My team is using the
wiki/rest/api/content?expand=body.view,history,version endpoint to fetch content from Confluence. The specific focus is to access all page content which includes the created by, editor and body. Our goal is to store this content in Elasticsearch along with other app’s data used like Betterworks, Salesforce, Slack etc. for example, which we would have a search bar on the front-end to search up terms or people and return a curated list of content from each app which the content contains the search term sorted by relevance, i.e. why we’re utilizing Elasticsearch.
content endpoint is paginated by default for efficiency which only allows us to request 100 records at a time, thus we are using a while loop in our server to make subsequent requests using the
next url provided by the previous request’s response. The issue is, each subsequent request seems to take longer to response. Every response is slower and slower until the request takes too long and we receive a
504 gateway timeout.
We decided to handle the error gracefully by adding an
interceptor which upon a
504 failure would take the URL and reduce the
limit to 25. We have several conditions in place to handle failures which will eventually set the
limit to 1 record at a time. When the subsequent requests have failed enough to now only be requesting 1 record at a time, eventually that even fails.
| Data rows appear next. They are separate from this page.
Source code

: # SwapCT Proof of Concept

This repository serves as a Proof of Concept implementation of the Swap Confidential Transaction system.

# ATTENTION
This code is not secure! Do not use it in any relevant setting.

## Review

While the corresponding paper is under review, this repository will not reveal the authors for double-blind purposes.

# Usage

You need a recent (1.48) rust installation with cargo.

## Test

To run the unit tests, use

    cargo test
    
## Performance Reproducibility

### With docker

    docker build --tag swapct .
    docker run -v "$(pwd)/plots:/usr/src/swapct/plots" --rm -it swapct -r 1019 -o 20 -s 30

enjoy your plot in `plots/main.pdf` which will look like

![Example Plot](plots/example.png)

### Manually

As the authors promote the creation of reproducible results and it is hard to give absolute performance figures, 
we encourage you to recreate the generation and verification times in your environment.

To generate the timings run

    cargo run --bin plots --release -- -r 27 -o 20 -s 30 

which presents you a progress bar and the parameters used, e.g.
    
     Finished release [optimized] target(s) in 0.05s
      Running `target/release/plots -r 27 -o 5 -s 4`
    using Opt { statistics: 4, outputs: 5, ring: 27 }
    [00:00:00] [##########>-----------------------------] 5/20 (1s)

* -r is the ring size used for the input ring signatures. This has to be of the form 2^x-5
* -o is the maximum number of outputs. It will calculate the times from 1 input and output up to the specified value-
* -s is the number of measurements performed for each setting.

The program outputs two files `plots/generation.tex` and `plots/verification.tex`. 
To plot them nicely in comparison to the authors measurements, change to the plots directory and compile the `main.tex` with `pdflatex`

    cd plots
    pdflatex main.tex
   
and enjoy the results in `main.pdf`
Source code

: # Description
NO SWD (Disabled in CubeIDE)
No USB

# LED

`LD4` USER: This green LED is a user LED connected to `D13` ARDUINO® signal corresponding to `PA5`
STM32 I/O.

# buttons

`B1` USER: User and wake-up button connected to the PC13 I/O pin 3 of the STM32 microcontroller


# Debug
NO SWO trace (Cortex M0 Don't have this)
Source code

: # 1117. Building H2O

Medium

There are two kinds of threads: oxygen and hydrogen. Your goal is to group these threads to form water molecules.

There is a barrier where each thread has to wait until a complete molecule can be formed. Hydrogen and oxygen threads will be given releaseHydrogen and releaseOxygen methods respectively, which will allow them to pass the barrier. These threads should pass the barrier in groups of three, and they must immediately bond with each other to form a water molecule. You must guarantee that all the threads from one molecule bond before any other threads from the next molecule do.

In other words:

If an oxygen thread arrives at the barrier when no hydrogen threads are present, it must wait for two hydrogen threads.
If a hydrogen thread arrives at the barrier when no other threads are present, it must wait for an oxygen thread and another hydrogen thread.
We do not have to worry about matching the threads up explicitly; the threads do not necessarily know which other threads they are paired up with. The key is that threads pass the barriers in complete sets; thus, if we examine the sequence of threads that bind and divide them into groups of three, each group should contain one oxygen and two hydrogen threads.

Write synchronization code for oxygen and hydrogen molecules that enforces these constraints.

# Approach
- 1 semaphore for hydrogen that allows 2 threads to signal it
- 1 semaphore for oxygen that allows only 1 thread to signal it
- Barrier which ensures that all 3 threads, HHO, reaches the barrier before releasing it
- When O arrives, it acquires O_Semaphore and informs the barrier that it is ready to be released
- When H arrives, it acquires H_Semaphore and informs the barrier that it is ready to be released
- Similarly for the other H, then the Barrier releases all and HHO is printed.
At first I thought maybe it’s our codebase and the fact that we’re making many requests, but then I decided to make a single request for a single record in Postman, and it failed. Here’s the URL I used:
https://dialexa.atlassian.net/wiki/rest/api/content?next=true&expand=body.view,history,version&limit=1&start=4036. The list is set to 1 and the start point is 4036. It takes about 3 minutes, but eventually this fails with a
504. This seems like an issue with Confluence’s
content endpoint and how the data is index. The higher the start is set along with the limit and what content is expanded, it appears this causes the issue.
Is this a known issue or are there any work arounds?
Also, some of the content coming back is set as archived. Is there a way to ignore archived records?
Sorry for the long explanation and thanks in advance for your replies and support on the matter.